Among the entries below, which lines include the string "functionality"? Show each one.

§ §

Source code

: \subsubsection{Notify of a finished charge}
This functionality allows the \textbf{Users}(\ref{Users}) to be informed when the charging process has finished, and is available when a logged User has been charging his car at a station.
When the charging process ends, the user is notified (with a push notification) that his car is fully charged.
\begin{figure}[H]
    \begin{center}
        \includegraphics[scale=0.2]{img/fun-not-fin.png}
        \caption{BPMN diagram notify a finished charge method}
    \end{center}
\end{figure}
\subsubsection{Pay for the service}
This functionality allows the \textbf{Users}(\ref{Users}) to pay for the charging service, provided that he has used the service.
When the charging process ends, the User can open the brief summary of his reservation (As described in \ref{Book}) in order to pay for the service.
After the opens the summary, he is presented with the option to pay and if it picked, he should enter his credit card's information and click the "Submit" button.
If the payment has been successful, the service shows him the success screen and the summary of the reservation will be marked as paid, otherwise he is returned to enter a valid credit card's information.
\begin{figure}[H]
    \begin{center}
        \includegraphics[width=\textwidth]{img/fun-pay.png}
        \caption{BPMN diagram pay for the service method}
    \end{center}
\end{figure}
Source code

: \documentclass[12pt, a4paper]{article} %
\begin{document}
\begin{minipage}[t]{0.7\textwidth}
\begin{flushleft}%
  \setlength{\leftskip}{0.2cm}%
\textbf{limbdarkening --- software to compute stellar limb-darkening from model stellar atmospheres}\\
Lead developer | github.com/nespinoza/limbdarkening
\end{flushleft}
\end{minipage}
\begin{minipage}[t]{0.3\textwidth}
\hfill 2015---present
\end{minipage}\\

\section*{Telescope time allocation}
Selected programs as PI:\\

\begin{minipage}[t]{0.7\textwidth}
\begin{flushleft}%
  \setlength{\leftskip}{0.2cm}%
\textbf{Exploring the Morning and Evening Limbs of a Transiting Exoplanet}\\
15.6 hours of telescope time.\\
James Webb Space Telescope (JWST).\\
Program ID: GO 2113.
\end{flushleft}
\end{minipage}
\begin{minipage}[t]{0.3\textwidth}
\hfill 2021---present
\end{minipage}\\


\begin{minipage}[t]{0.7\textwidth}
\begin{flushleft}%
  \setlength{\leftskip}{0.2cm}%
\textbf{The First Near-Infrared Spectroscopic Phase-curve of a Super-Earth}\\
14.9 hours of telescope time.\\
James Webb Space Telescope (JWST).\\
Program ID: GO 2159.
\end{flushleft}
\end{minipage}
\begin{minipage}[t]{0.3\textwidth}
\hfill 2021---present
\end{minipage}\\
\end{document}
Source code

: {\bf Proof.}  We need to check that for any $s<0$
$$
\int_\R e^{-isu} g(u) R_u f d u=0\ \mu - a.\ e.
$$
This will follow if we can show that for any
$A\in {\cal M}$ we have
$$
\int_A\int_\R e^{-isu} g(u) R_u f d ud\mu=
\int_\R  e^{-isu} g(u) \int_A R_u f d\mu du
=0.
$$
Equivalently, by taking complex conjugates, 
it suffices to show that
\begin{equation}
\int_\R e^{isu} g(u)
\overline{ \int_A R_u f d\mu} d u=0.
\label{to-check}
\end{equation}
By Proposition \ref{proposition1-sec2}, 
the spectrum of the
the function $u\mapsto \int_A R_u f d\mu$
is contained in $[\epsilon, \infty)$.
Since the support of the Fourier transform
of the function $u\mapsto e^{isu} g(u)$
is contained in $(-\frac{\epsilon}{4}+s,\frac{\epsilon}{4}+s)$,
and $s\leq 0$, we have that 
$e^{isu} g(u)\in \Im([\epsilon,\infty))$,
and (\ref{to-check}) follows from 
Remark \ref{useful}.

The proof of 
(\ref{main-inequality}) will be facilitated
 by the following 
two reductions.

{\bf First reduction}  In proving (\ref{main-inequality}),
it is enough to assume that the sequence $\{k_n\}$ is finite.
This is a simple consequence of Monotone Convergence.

§ §

* **Answer box**
This functionality allows the \textbf{Users}(\ref{Users}) to be informed when the charging process has finished, and is available when a logged User has been charging his car at a station.
This functionality allows the \textbf{Users}(\ref{Users}) to pay for the charging service, provided that he has used the service.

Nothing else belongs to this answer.